The $3.95 taken out of my Good To Go! account was restored, bringing it back to the big 3-0 (but available for interest-free use by Washington State). “Should you have any questions or concerns, please contact us at your earliest convenience,” Calen wrote.
Well, as it turns out, I did have some questions and concerns, which I expressed an hour later in a formal request with the Good To Go! part of WSDOT. “I would like to review for myself a copy of the image that was misread by your agency,” I wrote. “Please consider this a request under the Washington Public Records Act, s. 42-56 et seq.” Sending the image to me electronically attached to an email would be fine, I added.
Two days later, I received an email from another Good To Go! employee also giving just one name, “Sareya,” described as a “service specialist.” Sareya claimed the image used to erroneously assess my account couldn’t be sent to me due to “our privacy policy” but that I could come into a Good To Go! office to view it. Sareya didn’t seem to be disputing that what I was asking for is a public record.

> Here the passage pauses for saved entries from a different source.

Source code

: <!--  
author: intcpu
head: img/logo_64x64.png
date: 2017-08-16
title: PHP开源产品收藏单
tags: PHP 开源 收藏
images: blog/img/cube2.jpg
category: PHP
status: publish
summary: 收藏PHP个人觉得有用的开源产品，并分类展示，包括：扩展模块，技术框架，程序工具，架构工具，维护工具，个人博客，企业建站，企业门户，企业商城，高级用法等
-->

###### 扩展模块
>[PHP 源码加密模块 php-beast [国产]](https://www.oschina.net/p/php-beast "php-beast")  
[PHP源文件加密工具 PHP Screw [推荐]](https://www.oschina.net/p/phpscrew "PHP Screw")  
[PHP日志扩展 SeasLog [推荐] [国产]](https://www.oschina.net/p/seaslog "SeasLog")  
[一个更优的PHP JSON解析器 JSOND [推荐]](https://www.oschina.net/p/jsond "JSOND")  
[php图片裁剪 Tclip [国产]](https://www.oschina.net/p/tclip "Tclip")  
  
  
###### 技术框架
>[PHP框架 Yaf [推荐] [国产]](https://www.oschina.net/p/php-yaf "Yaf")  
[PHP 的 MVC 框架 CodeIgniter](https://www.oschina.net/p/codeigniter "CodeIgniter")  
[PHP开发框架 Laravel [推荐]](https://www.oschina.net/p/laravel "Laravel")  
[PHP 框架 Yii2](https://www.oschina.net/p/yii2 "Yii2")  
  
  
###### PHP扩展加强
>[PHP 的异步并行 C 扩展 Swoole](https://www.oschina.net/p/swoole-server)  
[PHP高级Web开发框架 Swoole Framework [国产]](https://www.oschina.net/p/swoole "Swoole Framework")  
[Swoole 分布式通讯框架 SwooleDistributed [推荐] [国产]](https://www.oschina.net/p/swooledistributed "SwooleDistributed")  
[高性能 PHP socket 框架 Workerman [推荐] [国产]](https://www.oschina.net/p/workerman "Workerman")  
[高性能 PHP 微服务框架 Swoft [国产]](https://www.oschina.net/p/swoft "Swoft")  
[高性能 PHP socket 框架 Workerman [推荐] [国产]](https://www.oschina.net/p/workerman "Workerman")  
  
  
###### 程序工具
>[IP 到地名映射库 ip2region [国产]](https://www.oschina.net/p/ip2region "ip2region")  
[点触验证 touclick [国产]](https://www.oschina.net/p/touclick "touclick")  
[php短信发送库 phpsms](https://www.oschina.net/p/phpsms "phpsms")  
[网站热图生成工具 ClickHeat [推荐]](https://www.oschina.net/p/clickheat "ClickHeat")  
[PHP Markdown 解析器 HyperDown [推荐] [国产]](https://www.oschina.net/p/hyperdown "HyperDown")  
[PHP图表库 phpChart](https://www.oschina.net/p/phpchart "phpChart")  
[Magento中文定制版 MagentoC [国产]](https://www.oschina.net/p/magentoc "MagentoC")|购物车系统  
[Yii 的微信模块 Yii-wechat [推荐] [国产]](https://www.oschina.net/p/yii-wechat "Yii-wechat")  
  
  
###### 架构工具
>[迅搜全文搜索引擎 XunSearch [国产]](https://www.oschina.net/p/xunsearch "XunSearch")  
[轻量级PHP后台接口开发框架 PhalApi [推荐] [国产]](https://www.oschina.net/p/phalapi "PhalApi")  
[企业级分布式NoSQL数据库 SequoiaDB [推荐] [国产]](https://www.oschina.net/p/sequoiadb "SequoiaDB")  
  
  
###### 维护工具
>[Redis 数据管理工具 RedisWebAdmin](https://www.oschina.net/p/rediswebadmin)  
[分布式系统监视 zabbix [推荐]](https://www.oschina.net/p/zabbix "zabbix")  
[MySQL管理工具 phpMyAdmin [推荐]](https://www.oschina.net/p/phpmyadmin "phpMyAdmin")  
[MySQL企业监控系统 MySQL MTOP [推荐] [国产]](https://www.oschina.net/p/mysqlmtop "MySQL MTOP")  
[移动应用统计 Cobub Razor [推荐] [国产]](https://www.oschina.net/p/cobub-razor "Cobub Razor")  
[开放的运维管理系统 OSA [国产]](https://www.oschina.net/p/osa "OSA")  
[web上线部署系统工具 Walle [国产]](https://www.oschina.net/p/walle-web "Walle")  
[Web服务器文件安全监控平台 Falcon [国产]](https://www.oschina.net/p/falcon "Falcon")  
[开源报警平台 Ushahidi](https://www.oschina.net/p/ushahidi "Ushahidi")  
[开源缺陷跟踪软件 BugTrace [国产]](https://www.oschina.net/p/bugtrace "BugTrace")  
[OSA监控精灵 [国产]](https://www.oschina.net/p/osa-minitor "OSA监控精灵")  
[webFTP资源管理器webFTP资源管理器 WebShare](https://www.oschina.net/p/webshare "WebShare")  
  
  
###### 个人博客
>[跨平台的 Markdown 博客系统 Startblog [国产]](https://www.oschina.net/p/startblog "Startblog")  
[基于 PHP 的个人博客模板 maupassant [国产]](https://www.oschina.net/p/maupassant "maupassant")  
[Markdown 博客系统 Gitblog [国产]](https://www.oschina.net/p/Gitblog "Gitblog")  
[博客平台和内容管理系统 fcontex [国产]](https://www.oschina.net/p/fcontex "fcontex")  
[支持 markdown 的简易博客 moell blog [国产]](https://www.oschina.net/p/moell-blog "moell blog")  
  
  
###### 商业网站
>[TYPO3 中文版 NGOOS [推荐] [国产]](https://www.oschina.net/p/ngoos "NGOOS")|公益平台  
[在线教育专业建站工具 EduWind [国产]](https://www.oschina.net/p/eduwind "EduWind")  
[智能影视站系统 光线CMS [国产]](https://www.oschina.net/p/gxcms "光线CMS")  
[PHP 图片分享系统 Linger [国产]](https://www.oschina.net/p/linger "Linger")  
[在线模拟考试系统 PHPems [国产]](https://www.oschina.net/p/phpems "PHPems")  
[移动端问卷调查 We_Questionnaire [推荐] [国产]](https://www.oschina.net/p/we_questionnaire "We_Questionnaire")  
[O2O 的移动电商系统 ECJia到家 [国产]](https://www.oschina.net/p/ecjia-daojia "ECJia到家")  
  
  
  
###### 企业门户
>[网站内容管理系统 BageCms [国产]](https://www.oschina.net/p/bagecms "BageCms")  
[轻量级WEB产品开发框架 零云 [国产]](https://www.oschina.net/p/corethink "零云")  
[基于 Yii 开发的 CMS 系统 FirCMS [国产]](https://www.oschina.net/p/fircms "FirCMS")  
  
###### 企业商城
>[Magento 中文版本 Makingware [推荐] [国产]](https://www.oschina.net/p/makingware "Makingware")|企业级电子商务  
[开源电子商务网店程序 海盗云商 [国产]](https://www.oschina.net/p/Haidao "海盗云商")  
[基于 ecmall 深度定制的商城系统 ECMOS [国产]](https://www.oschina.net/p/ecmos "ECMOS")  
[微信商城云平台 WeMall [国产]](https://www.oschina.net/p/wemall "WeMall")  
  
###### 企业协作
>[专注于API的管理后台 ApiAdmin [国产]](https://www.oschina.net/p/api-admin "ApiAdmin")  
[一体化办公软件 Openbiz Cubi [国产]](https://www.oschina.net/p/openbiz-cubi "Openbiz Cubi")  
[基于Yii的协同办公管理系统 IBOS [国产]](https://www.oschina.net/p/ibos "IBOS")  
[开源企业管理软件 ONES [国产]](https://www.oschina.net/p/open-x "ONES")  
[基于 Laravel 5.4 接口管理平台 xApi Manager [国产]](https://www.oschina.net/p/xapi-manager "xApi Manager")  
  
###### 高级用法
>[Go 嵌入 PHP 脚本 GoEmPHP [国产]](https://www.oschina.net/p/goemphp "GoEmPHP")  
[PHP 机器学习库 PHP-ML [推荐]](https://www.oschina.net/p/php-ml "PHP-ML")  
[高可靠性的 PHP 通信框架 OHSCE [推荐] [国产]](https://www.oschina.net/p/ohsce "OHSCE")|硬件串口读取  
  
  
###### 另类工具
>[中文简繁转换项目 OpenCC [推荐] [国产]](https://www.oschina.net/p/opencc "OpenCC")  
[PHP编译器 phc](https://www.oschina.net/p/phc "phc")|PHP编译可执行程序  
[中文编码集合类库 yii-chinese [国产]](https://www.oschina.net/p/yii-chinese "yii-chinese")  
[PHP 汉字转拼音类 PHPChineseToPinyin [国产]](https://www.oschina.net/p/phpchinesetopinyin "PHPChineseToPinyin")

The many problems with this response include these: the Washington State Public Records Act (1) explicitly guarantees the right of a requester (like me) to order paper copies of any public record, as opposed to just being allow to look at them, (2) requires the agency (WSDOT/Good To Go!) to make and send those copies upon payment of a modest fee (a maximum of 15 cents a page), (3) says no request can be denied without specifically stating the statutory grounds, which wasn’t done here, and (4) has no requirement that I must show up in person to exercise my statutory privilege.
Well, I haven’t filed hundreds of public-records requests around the country over the years (click here for a recent Seattle example, and here, here, here and here for some others) without learning a few things. So soon thereafter, I fired back at Sareya:
In denying me a written copy of a public record that formed the basis for a governmental fee improperly assessed to me, please state for me specifically which exception you are invoking to the Washington State Public Records Act, RCW 42.56 et seq. As I read RCW 42.56.080, your agency is required to provide a copy of a covered record, which this surely is. I believe your statement that I can “come to a Walk-In Center to view the photo” is an admission that there is no valid privacy interest. Also, send me a complete copy of the “privacy policy” you referenced.
I’ll keep you posted on developments in this brewing public disclosure battle. After all, there are some interesting issues here. Will the correct driver now be charged for my crossing of the world’s longest floating bridge? How accurate is the camera recognition system, anyway?
And maybe the most important question of all: Why does everyone interfacing with the public at Good To Go! seem to use just one name? Maybe they’re all from Afghanistan. But given the problems with the system, I think I know the reason for this mononymous behavior: little love lost, on Valentine’s or any other day of the year! (exclamation point added deliberately by me).